**Problem to work on**
Line by line, retype the material with nothing left out.

**Records supplied**
▬▬▬▬▬▬

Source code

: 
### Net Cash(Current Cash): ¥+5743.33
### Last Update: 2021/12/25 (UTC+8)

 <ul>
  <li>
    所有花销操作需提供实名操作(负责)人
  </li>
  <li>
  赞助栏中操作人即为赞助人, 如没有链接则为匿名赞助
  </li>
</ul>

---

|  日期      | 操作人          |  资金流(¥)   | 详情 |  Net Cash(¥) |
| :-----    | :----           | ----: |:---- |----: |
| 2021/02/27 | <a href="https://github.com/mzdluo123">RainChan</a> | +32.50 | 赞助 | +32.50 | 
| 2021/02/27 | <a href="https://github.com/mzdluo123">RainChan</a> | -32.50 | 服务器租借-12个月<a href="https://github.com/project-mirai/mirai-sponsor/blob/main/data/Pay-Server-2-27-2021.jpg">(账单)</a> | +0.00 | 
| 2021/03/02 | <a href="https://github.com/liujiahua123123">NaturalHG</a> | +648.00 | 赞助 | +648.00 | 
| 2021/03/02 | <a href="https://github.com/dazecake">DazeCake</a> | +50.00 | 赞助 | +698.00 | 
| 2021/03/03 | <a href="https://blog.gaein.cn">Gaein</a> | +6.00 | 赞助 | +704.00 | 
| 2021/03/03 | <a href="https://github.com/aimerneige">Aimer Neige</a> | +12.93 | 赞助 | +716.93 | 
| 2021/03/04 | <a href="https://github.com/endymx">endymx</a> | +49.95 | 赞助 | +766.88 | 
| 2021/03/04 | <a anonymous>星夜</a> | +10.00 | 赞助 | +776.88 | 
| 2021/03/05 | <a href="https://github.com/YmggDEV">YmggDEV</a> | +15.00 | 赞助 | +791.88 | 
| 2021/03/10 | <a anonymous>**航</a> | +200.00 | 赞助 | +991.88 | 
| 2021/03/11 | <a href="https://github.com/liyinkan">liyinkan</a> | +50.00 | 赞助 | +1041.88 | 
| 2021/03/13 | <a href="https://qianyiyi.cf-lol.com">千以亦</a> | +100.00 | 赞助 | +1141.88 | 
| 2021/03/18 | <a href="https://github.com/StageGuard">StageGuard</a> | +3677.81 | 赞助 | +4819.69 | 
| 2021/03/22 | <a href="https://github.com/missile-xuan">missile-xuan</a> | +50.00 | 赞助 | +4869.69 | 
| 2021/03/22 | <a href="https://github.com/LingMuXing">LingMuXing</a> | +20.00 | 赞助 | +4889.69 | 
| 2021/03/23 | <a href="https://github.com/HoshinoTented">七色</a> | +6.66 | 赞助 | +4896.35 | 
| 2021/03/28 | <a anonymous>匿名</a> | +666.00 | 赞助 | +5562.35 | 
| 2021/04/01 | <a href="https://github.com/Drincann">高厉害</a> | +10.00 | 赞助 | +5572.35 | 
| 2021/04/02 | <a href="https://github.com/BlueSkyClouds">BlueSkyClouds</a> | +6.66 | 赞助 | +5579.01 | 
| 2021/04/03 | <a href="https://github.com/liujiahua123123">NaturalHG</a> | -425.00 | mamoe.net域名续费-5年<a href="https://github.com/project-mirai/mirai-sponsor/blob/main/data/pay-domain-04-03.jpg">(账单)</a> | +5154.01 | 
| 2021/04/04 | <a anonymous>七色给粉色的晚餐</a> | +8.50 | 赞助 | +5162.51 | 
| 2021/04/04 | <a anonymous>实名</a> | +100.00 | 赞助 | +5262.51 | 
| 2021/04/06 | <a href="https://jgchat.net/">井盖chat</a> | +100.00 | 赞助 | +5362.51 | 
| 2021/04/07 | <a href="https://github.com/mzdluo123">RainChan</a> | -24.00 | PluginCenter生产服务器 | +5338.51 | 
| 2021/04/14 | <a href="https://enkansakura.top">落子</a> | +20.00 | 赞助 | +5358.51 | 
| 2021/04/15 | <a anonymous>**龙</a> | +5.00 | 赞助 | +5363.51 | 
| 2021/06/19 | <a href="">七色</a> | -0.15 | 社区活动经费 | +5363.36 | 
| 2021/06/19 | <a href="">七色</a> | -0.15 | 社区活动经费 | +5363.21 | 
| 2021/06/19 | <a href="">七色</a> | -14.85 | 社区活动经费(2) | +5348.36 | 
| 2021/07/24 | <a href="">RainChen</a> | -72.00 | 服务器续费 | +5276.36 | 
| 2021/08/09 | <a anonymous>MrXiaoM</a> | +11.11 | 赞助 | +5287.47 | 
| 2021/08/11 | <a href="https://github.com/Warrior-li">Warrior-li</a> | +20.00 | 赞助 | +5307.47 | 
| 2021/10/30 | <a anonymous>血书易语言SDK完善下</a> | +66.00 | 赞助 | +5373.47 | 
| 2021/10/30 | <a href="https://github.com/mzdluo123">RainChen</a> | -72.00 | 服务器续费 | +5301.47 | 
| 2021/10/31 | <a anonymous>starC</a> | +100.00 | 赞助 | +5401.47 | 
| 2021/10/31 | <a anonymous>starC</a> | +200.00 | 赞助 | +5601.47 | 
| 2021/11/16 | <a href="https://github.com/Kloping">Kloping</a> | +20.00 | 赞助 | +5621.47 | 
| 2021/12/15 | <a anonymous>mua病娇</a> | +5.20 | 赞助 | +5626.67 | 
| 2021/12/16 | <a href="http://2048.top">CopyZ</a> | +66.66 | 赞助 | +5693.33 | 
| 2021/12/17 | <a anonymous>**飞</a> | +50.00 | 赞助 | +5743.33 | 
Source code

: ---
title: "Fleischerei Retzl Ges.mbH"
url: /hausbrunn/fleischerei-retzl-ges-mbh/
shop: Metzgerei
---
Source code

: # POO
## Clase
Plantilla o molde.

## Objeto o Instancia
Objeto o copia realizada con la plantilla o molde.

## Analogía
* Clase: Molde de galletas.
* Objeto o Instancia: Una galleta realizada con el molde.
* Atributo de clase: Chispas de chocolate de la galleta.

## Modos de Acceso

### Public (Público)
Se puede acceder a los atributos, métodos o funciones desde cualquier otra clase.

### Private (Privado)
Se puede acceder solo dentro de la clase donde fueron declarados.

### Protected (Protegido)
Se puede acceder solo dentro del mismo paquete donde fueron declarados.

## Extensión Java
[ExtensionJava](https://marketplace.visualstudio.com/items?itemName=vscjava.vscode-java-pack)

▬▬▬▬▬▬

**Task output**
Source code

: 
### Net Cash(Current Cash): ¥+5743.33
### Last Update: 2021/12/25 (UTC+8)

 <ul>
  <li>
    所有花销操作需提供实名操作(负责)人
  </li>
  <li>
  赞助栏中操作人即为赞助人, 如没有链接则为匿名赞助
  </li>
</ul>

---

|  日期      | 操作人          |  资金流(¥)   | 详情 |  Net Cash(¥) |
| :-----    | :----           | ----: |:---- |----: |
| 2021/02/27 | <a href="https://github.com/mzdluo123">RainChan</a> | +32.50 | 赞助 | +32.50 | 
| 2021/02/27 | <a href="https://github.com/mzdluo123">RainChan</a> | -32.50 | 服务器租借-12个月<a href="https://github.com/project-mirai/mirai-sponsor/blob/main/data/Pay-Server-2-27-2021.jpg">(账单)</a> | +0.00 | 
| 2021/03/02 | <a href="https://github.com/liujiahua123123">NaturalHG</a> | +648.00 | 赞助 | +648.00 | 
| 2021/03/02 | <a href="https://github.com/dazecake">DazeCake</a> | +50.00 | 赞助 | +698.00 | 
| 2021/03/03 | <a href="https://blog.gaein.cn">Gaein</a> | +6.00 | 赞助 | +704.00 | 
| 2021/03/03 | <a href="https://github.com/aimerneige">Aimer Neige</a> | +12.93 | 赞助 | +716.93 | 
| 2021/03/04 | <a href="https://github.com/endymx">endymx</a> | +49.95 | 赞助 | +766.88 | 
| 2021/03/04 | <a anonymous>星夜</a> | +10.00 | 赞助 | +776.88 | 
| 2021/03/05 | <a href="https://github.com/YmggDEV">YmggDEV</a> | +15.00 | 赞助 | +791.88 | 
| 2021/03/10 | <a anonymous>**航</a> | +200.00 | 赞助 | +991.88 | 
| 2021/03/11 | <a href="https://github.com/liyinkan">liyinkan</a> | +50.00 | 赞助 | +1041.88 | 
| 2021/03/13 | <a href="https://qianyiyi.cf-lol.com">千以亦</a> | +100.00 | 赞助 | +1141.88 | 
| 2021/03/18 | <a href="https://github.com/StageGuard">StageGuard</a> | +3677.81 | 赞助 | +4819.69 | 
| 2021/03/22 | <a href="https://github.com/missile-xuan">missile-xuan</a> | +50.00 | 赞助 | +4869.69 | 
| 2021/03/22 | <a href="https://github.com/LingMuXing">LingMuXing</a> | +20.00 | 赞助 | +4889.69 | 
| 2021/03/23 | <a href="https://github.com/HoshinoTented">七色</a> | +6.66 | 赞助 | +4896.35 | 
| 2021/03/28 | <a anonymous>匿名</a> | +666.00 | 赞助 | +5562.35 | 
| 2021/04/01 | <a href="https://github.com/Drincann">高厉害</a> | +10.00 | 赞助 | +5572.35 | 
| 2021/04/02 | <a href="https://github.com/BlueSkyClouds">BlueSkyClouds</a> | +6.66 | 赞助 | +5579.01 | 
| 2021/04/03 | <a href="https://github.com/liujiahua123123">NaturalHG</a> | -425.00 | mamoe.net域名续费-5年<a href="https://github.com/project-mirai/mirai-sponsor/blob/main/data/pay-domain-04-03.jpg">(账单)</a> | +5154.01 | 
| 2021/04/04 | <a anonymous>七色给粉色的晚餐</a> | +8.50 | 赞助 | +5162.51 | 
| 2021/04/04 | <a anonymous>实名</a> | +100.00 | 赞助 | +5262.51 | 
| 2021/04/06 | <a href="https://jgchat.net/">井盖chat</a> | +100.00 | 赞助 | +5362.51 | 
| 2021/04/07 | <a href="https://github.com/mzdluo123">RainChan</a> | -24.00 | PluginCenter生产服务器 | +5338.51 | 
| 2021/04/14 | <a href="https://enkansakura.top">落子</a> | +20.00 | 赞助 | +5358.51 | 
| 2021/04/15 | <a anonymous>**龙</a> | +5.00 | 赞助 | +5363.51 | 
| 2021/06/19 | <a href="">七色</a> | -0.15 | 社区活动经费 | +5363.36 | 
| 2021/06/19 | <a href="">七色</a> | -0.15 | 社区活动经费 | +5363.21 | 
| 2021/06/19 | <a href="">七色</a> | -14.85 | 社区活动经费(2) | +5348.36 | 
| 2021/07/24 | <a href="">RainChen</a> | -72.00 | 服务器续费 | +5276.36 | 
| 2021/08/09 | <a anonymous>MrXiaoM</a> | +11.11 | 赞助 | +5287.47 | 
| 2021/08/11 | <a href="https://github.com/Warrior-li">Warrior-li</a> | +20.00 | 赞助 | +5307.47 | 
| 2021/10/30 | <a anonymous>血书易语言SDK完善下</a> | +66.00 | 赞助 | +5373.47 | 
| 2021/10/30 | <a href="https://github.com/mzdluo123">RainChen</a> | -72.00 | 服务器续费 | +5301.47 | 
| 2021/10/31 | <a anonymous>starC</a> | +100.00 | 赞助 | +5401.47 | 
| 2021/10/31 | <a anonymous>starC</a> | +200.00 | 赞助 | +5601.47 | 
| 2021/11/16 | <a href="https://github.com/Kloping">Kloping</a> | +20.00 | 赞助 | +5621.47 | 
| 2021/12/15 | <a anonymous>mua病娇</a> | +5.20 | 赞助 | +5626.67 | 
| 2021/12/16 | <a href="http://2048.top">CopyZ</a> | +66.66 | 赞助 | +5693.33 | 
| 2021/12/17 | <a anonymous>**飞</a> | +50.00 | 赞助 | +5743.33 | 
Source code

: ---
title: "Fleischerei Retzl Ges.mbH"
url: /hausbrunn/fleischerei-retzl-ges-mbh/
shop: Metzgerei
---
Source code

: # POO
## Clase
Plantilla o molde.

## Objeto o Instancia
Objeto o copia realizada con la plantilla o molde.

## Analogía
* Clase: Molde de galletas.
* Objeto o Instancia: Una galleta realizada con el molde.
* Atributo de clase: Chispas de chocolate de la galleta.

## Modos de Acceso

### Public (Público)
Se puede acceder a los atributos, métodos o funciones desde cualquier otra clase.

### Private (Privado)
Se puede acceder solo dentro de la clase donde fueron declarados.

### Protected (Protegido)
Se puede acceder solo dentro del mismo paquete donde fueron declarados.

## Extensión Java
[ExtensionJava](https://marketplace.visualstudio.com/items?itemName=vscjava.vscode-java-pack)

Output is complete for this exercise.